(Plain-text document sources)
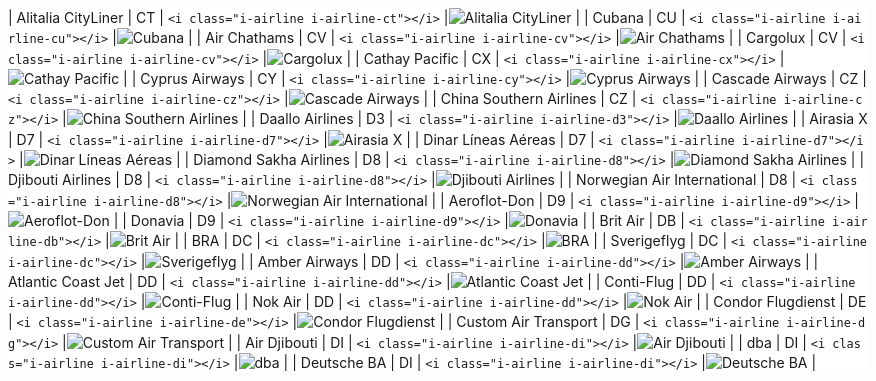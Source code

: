 | Alitalia CityLiner |  CT | `<i class="i-airline i-airline-ct"></i>` |<img src="https://raw.githubusercontent.com/TypischTouristik/static-airlines/master/logos/ct.png" width="40" height="40" alt="Alitalia CityLiner"> |
| Cubana |  CU | `<i class="i-airline i-airline-cu"></i>` |<img src="https://raw.githubusercontent.com/TypischTouristik/static-airlines/master/logos/cu.png" width="40" height="40" alt="Cubana"> |
| Air Chathams |  CV | `<i class="i-airline i-airline-cv"></i>` |<img src="https://raw.githubusercontent.com/TypischTouristik/static-airlines/master/logos/cv.png" width="40" height="40" alt="Air Chathams"> |
| Cargolux |  CV | `<i class="i-airline i-airline-cv"></i>` |<img src="https://raw.githubusercontent.com/TypischTouristik/static-airlines/master/logos/cv.png" width="40" height="40" alt="Cargolux"> |
| Cathay Pacific |  CX | `<i class="i-airline i-airline-cx"></i>` |<img src="https://raw.githubusercontent.com/TypischTouristik/static-airlines/master/logos/cx.png" width="40" height="40" alt="Cathay Pacific"> |
| Cyprus Airways |  CY | `<i class="i-airline i-airline-cy"></i>` |<img src="https://raw.githubusercontent.com/TypischTouristik/static-airlines/master/logos/cy.png" width="40" height="40" alt="Cyprus Airways"> |
| Cascade Airways |  CZ | `<i class="i-airline i-airline-cz"></i>` |<img src="https://raw.githubusercontent.com/TypischTouristik/static-airlines/master/logos/cz.png" width="40" height="40" alt="Cascade Airways"> |
| China Southern Airlines |  CZ | `<i class="i-airline i-airline-cz"></i>` |<img src="https://raw.githubusercontent.com/TypischTouristik/static-airlines/master/logos/cz.png" width="40" height="40" alt="China Southern Airlines"> |
| Daallo Airlines |  D3 | `<i class="i-airline i-airline-d3"></i>` |<img src="https://raw.githubusercontent.com/TypischTouristik/static-airlines/master/logos/d3.png" width="40" height="40" alt="Daallo Airlines"> |
| Airasia X |  D7 | `<i class="i-airline i-airline-d7"></i>` |<img src="https://raw.githubusercontent.com/TypischTouristik/static-airlines/master/logos/d7.png" width="40" height="40" alt="Airasia X"> |
| Dinar Líneas Aéreas |  D7 | `<i class="i-airline i-airline-d7"></i>` |<img src="https://raw.githubusercontent.com/TypischTouristik/static-airlines/master/logos/d7.png" width="40" height="40" alt="Dinar Líneas Aéreas"> |
| Diamond Sakha Airlines |  D8 | `<i class="i-airline i-airline-d8"></i>` |<img src="https://raw.githubusercontent.com/TypischTouristik/static-airlines/master/logos/d8.png" width="40" height="40" alt="Diamond Sakha Airlines"> |
| Djibouti Airlines |  D8 | `<i class="i-airline i-airline-d8"></i>` |<img src="https://raw.githubusercontent.com/TypischTouristik/static-airlines/master/logos/d8.png" width="40" height="40" alt="Djibouti Airlines"> |
| Norwegian Air International |  D8 | `<i class="i-airline i-airline-d8"></i>` |<img src="https://raw.githubusercontent.com/TypischTouristik/static-airlines/master/logos/d8.png" width="40" height="40" alt="Norwegian Air International"> |
| Aeroflot-Don |  D9 | `<i class="i-airline i-airline-d9"></i>` |<img src="https://raw.githubusercontent.com/TypischTouristik/static-airlines/master/logos/d9.png" width="40" height="40" alt="Aeroflot-Don"> |
| Donavia |  D9 | `<i class="i-airline i-airline-d9"></i>` |<img src="https://raw.githubusercontent.com/TypischTouristik/static-airlines/master/logos/d9.png" width="40" height="40" alt="Donavia"> |
| Brit Air |  DB | `<i class="i-airline i-airline-db"></i>` |<img src="https://raw.githubusercontent.com/TypischTouristik/static-airlines/master/logos/db.png" width="40" height="40" alt="Brit Air"> |
| BRA |  DC | `<i class="i-airline i-airline-dc"></i>` |<img src="https://raw.githubusercontent.com/TypischTouristik/static-airlines/master/logos/dc.png" width="40" height="40" alt="BRA"> |
| Sverigeflyg |  DC | `<i class="i-airline i-airline-dc"></i>` |<img src="https://raw.githubusercontent.com/TypischTouristik/static-airlines/master/logos/dc.png" width="40" height="40" alt="Sverigeflyg"> |
| Amber Airways |  DD | `<i class="i-airline i-airline-dd"></i>` |<img src="https://raw.githubusercontent.com/TypischTouristik/static-airlines/master/logos/dd.png" width="40" height="40" alt="Amber Airways"> |
| Atlantic Coast Jet |  DD | `<i class="i-airline i-airline-dd"></i>` |<img src="https://raw.githubusercontent.com/TypischTouristik/static-airlines/master/logos/dd.png" width="40" height="40" alt="Atlantic Coast Jet"> |
| Conti-Flug |  DD | `<i class="i-airline i-airline-dd"></i>` |<img src="https://raw.githubusercontent.com/TypischTouristik/static-airlines/master/logos/dd.png" width="40" height="40" alt="Conti-Flug"> |
| Nok Air |  DD | `<i class="i-airline i-airline-dd"></i>` |<img src="https://raw.githubusercontent.com/TypischTouristik/static-airlines/master/logos/dd.png" width="40" height="40" alt="Nok Air"> |
| Condor Flugdienst |  DE | `<i class="i-airline i-airline-de"></i>` |<img src="https://raw.githubusercontent.com/TypischTouristik/static-airlines/master/logos/de.png" width="40" height="40" alt="Condor Flugdienst"> |
| Custom Air Transport |  DG | `<i class="i-airline i-airline-dg"></i>` |<img src="https://raw.githubusercontent.com/TypischTouristik/static-airlines/master/logos/dg.png" width="40" height="40" alt="Custom Air Transport"> |
| Air Djibouti |  DI | `<i class="i-airline i-airline-di"></i>` |<img src="https://raw.githubusercontent.com/TypischTouristik/static-airlines/master/logos/di.png" width="40" height="40" alt="Air Djibouti"> |
| dba |  DI | `<i class="i-airline i-airline-di"></i>` |<img src="https://raw.githubusercontent.com/TypischTouristik/static-airlines/master/logos/di.png" width="40" height="40" alt="dba"> |
| Deutsche BA |  DI | `<i class="i-airline i-airline-di"></i>` |<img src="https://raw.githubusercontent.com/TypischTouristik/static-airlines/master/logos/di.png" width="40" height="40" alt="Deutsche BA"> |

§ **REQUIREMENT**
All lines above from the line with "Sakha Airlines |" through the line with "Djibouti Airlines |", both included, are to be set down exactly, with nothing else.

§ **EXERCISE OUTPUT**
| Diamond Sakha Airlines |  D8 | `<i class="i-airline i-airline-d8"></i>` |<img src="https://raw.githubusercontent.com/TypischTouristik/static-airlines/master/logos/d8.png" width="40" height="40" alt="Diamond Sakha Airlines"> |
| Djibouti Airlines |  D8 | `<i class="i-airline i-airline-d8"></i>` |<img src="https://raw.githubusercontent.com/TypischTouristik/static-airlines/master/logos/d8.png" width="40" height="40" alt="Djibouti Airlines"> |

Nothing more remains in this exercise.